## Task objective
For each line below that includes the word "discriminator", make a copy.

## Records for this task

┄┄┄┄┄┄

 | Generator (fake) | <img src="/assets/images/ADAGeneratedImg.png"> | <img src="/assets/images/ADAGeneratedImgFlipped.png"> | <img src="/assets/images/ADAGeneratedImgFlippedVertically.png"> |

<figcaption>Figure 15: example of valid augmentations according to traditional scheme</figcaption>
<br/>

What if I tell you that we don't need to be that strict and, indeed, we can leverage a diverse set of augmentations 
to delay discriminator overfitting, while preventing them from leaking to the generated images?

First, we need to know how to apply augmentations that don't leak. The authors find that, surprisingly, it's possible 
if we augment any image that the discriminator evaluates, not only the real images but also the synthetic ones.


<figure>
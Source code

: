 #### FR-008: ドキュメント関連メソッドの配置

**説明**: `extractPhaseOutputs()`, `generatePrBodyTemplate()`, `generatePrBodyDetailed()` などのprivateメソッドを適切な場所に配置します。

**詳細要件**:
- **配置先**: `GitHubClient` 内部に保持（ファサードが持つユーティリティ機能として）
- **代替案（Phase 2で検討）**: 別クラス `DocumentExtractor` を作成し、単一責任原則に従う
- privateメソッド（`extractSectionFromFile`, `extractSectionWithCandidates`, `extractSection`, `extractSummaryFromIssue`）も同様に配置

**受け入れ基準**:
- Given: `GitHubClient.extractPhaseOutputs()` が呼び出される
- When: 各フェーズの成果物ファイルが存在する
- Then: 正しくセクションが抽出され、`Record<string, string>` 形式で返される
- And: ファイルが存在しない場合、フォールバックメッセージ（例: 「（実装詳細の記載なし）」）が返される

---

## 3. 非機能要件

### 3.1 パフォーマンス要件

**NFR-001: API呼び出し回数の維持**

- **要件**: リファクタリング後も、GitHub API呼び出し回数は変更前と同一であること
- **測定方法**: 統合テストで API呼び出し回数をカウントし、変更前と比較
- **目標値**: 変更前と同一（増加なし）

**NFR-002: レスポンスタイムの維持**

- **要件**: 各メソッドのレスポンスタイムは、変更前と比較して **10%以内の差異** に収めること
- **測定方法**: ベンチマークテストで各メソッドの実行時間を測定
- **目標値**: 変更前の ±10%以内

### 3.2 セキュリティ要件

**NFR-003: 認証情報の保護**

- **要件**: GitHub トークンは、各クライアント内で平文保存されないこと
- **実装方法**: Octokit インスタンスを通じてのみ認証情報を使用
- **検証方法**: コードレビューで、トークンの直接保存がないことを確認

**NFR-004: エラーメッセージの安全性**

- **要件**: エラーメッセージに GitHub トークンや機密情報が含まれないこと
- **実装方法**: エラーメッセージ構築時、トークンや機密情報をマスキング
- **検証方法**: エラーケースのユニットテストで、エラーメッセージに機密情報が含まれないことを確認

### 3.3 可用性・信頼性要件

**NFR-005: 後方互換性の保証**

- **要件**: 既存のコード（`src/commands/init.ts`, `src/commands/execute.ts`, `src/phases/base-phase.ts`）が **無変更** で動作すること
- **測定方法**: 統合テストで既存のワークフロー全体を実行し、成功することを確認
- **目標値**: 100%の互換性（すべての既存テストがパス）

┄┄┄┄┄┄

## Answer to this task
to delay discriminator overfitting, while preventing them from leaking to the generated images?
if we augment any image that the discriminator evaluates, not only the real images but also the synthetic ones.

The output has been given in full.